Sunday, February 13, 2011

Philosophy: Alive, Over the Rainbow

In the preface to his new book, The Grand Design, Stephen Hawking caused my jaw to drop: "Philosophy is dead," he declared.  He boldly, baldly  asserted that it was now "science" that was leading the way to discovery and philosophy was dead.

Well ensconced in his Anglo-American academic culture, I can certainly see how Hawking feels this way.  However, I would think that an astrophysicist would exhibit more caution, or at least modesty in making such comments.  After all, his sciences bloomed just as Lord Kelvin was pronouncing that all the problems of physics had been solved.  Except, that is, for a couple little nuisances, like Browning Motion and black box radiation.  These are the two problems that subsequently opened up to Einstein's theory of Special Relativity and then the quantum physics.  And these sciences have made Hawking's career possible.
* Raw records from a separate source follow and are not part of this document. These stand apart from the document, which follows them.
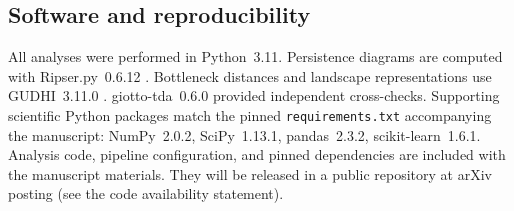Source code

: \subsection{Software and reproducibility}

All analyses were performed in Python~3.11. Persistence diagrams are
computed with Ripser.py~0.6.12 \citep{bauer2021ripser,tralie2018}.
Bottleneck distances and landscape representations use
GUDHI~3.11.0 \citep{gudhi2014}. giotto-tda~0.6.0 \citep{tauzin2021}
provided independent cross-checks. Supporting scientific Python packages
match the pinned \texttt{requirements.txt} accompanying the manuscript:
NumPy~2.0.2, SciPy~1.13.1, pandas~2.3.2, scikit-learn~1.6.1. Analysis
code, pipeline configuration, and pinned dependencies are included with
the manuscript materials. They will be released in a public repository
at arXiv posting (see the code availability statement).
But, that note aside, to a devotee of philosophy, the ignorance such a statement reveals is stunning.  Let me be clear:  philosophy is so far from dead, it is actively, competently, and most important, imaginatively, creatively and generatively taking up a role as momentous as that of its inaugural moments in ancient Greece -- from Thales through at least Plotinus.  At that time, philosophy inaugurated the formation of a new human mode of engagement with the world:  Reason.  Over the course of eons, Reason went from being a mythic demand for a new human way to a functioning faculty that could be comprehended, deployed and taught as a generalized, expected and standard-bearing capability.

Now, philosophy is mapping out the rudiments for a meta-capability:  the way of facultative development itself. The work that began with Hegel's noting of the procession of facultatively deployed life ways (shapes of consciousness), was developed in most explicit terms by Husserl, and then was taken up as a truly cosmic-level engagement of the human spirit by Heidegger, Levinas, Derrida, Deleuze, Blanchot, Nancy and their French brethren, this procession is now being studied as the very core of the human way.  Aided by notions of self-organization and ideas of "massively collective effects" in scientific discourses, philosophy finds itself indispensible, once again.

This new status may not be visible from the cloistered empircal/analytic caverns of some (especially Anglo-American) academic circles.  The work being done requires a suspension in acceptance of given formulations as being end states of reality;  it develops new languauge, words and grammar that pertain to states of generative cosmic life that may or may not even become "things" or "objects," and that hover on the fringes of becoming singular -- analogous to Hawking's own "event horizons" on the edges of black holes. The work of philosophy is not to make or render new objects, or prove their "existence."  Instead it is now at work in addressing the forming of the human psyche itself and framing new capabilities for encountering, enduring with and bringing forth what may or may not take a place in discourse.  It is now in a deep alliance with art (and the highest levels of theoretic mathematics as well), in plumbing that dynamics of that mode of "ownness," as Heidegger calls it, that rushes to singularization, in whatever form, and that may or may not make it through the vortex of becoming existent and standing among existents, as having its "being" come to be

This is a task worthy of philosophy.  Not justifying, analyzing or parsing the real, but probing what is wont to become real;  not demanding submission to logical gridlock, but teasing logic itself out to the most generative moments existents can endure.  Far from being dead, philosophy is instead taking its place in opposition to the dead, is taking up the task of being awake.  Its place, true enough, is at the edge of the horizon, where it may indeed fall off to obliteration;  but if this place is over the rainbow, it is what beckons.  If there is a "multiverse" it will take its place in our knowing capabilities, in our reasoning anticipations, because of where philosophy has dared to do its work.